Republican leaders are divided over whether to use FY96 or FY97 funding levels for an "insurance" continuing resolution they say they want to pass soon. The CR under discussion would kick in at the beginning of FY97 on Oct. 1, if all 13 FY97 appropriations bills are not approved by then, and may last through next March. House Majority Leader Armey and a Senate Republican leadership aide said GOP leaders want to simply use the FY96 funding levels in the CR, which could be on the House and Senate floor before the August recess. But House Appropriations Chairman Livingston, who vehemently opposes passing a CR, Tuesday told reporters he will "vigorously" fight for using the House-passed FY97 funding levels as the "stepping stone" for a CR. Armey said GOP leaders will have to "sit down and discuss" what funding levels would be used in a CR. The Senate aide said some Republicans want to simply change the date on the FY96 appropriations bills, but he admitted there is a split in the House over that issue.
In recent days, Republican leaders, most notably Senate Majority Leader Lott, have become more vocal about trying to pass a CR before the August recess in order to avoid a government shutdown in case the appropriations process breaks down later in the year. "I would like for us to continue considering an early CR," Lott told reporters Tuesday, saying the need becomes even greater if the Senate remains mired in "rolling gridlock." Lott said passage of a CR would demonstrate Republicans are committed to avoiding having government shutdowns similar to last year, noting, "It's a strong indication that we want to keep things operating." He added that a motion to proceed to a CR also would release $1.3 billion in additional outlays called for in the FY97 budget resolution conference agreement. Armey Tuesday told reporters he wants to pass a CR "sooner rather than later."
Livingston initially said Congress would have trouble dealing with a CR within the next month. "Frankly, we wouldn't be able to get a CR between now and August, so I think the issue is moot," he said Tuesday. "I fail to understand the importance of it." He later said, however, that if GOP leaders are committed to a CR, it could be done. Meawhile, Democrats are becoming more vocal in their opposition to the CR.

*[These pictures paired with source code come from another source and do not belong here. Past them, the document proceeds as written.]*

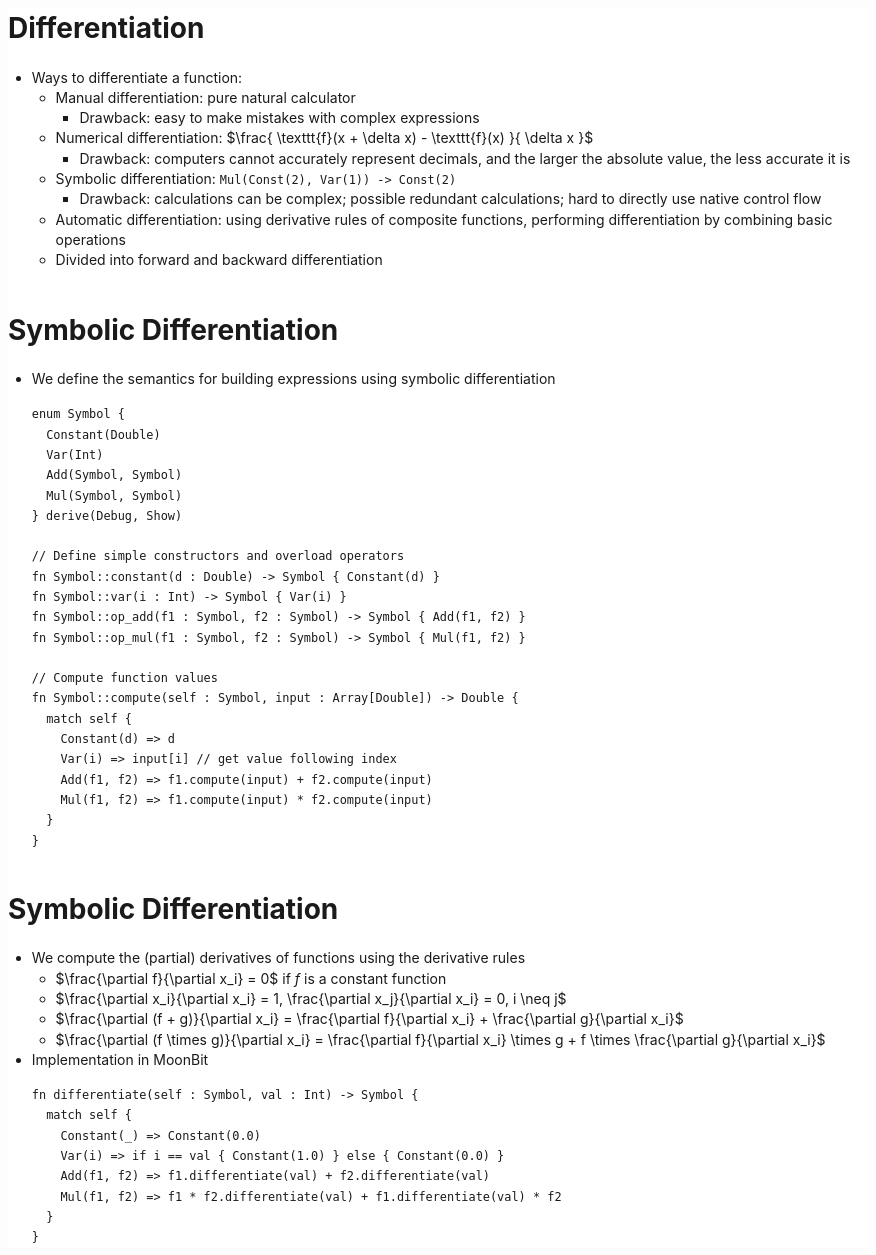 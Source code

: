 # Differentiation
- Ways to differentiate a function:
  - Manual differentiation: pure natural calculator
  	- Drawback: easy to make mistakes with complex expressions
  - Numerical differentiation: $\frac{ \texttt{f}(x + \delta x) - \texttt{f}(x) }{ \delta x }$
  	- Drawback: computers cannot accurately represent decimals, and the larger the absolute value, the less accurate it is
  - Symbolic differentiation: `Mul(Const(2), Var(1)) -> Const(2)`
  	- Drawback: calculations can be complex; possible redundant calculations; hard to directly use native control flow
  -  Automatic differentiation: using derivative rules of composite functions, performing differentiation by combining basic operations
  	- Divided into forward and backward differentiation

# Symbolic Differentiation
- We define the semantics for building expressions using symbolic differentiation
	```moonbit
	enum Symbol {
	  Constant(Double)
	  Var(Int)
	  Add(Symbol, Symbol)
	  Mul(Symbol, Symbol)
	} derive(Debug, Show)

	// Define simple constructors and overload operators
	fn Symbol::constant(d : Double) -> Symbol { Constant(d) }
	fn Symbol::var(i : Int) -> Symbol { Var(i) }
	fn Symbol::op_add(f1 : Symbol, f2 : Symbol) -> Symbol { Add(f1, f2) }
	fn Symbol::op_mul(f1 : Symbol, f2 : Symbol) -> Symbol { Mul(f1, f2) }

	// Compute function values
	fn Symbol::compute(self : Symbol, input : Array[Double]) -> Double { 
	  match self {
	    Constant(d) => d
	    Var(i) => input[i] // get value following index
	    Add(f1, f2) => f1.compute(input) + f2.compute(input)
	    Mul(f1, f2) => f1.compute(input) * f2.compute(input)
      } 
	}
	```

# Symbolic Differentiation
- We compute the (partial) derivatives of functions using the derivative rules
	- $\frac{\partial f}{\partial x_i} = 0$ if $f$ is a constant function
	- $\frac{\partial x_i}{\partial x_i} = 1, \frac{\partial x_j}{\partial x_i} = 0, i \neq j$
	- $\frac{\partial (f + g)}{\partial x_i} = \frac{\partial f}{\partial x_i} + \frac{\partial g}{\partial x_i}$
	- $\frac{\partial (f \times g)}{\partial x_i} = \frac{\partial f}{\partial x_i} \times g + f \times \frac{\partial g}{\partial x_i}$
- Implementation in MoonBit
	```moonbit
	fn differentiate(self : Symbol, val : Int) -> Symbol {
	  match self {
        Constant(_) => Constant(0.0)
	    Var(i) => if i == val { Constant(1.0) } else { Constant(0.0) }
	    Add(f1, f2) => f1.differentiate(val) + f2.differentiate(val)
	    Mul(f1, f2) => f1 * f2.differentiate(val) + f1.differentiate(val) * f2
	  }
	}
	```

Senate Minority Leader Daschle said discussion of a CR may lend credence to reports that Republican leaders want to adjourn for the year in August, contending, "A CR implies that they're just going to do that now and leave."
Daschle said passage of a CR would be "another example of a public admission that [Republicans] can't do the job." He said Congress should wait until late September to see if the appropriations process can work before passing a CR. And a Clinton administration official repeated the president's assertion that Congress should work on the FY97 bills. "We've got to pass all of the appropriations bills," the administration aide said Tuesday, adding it would be "too speculative" to discuss whether the president would veto a CR.
Questioned last week about the potential of doing an early CR, President Clinton said: "I would hope that we could keep working into September after we have the August recess to see what else can be done ... I would hope that we wouldn't give up this early on the prospect of progress."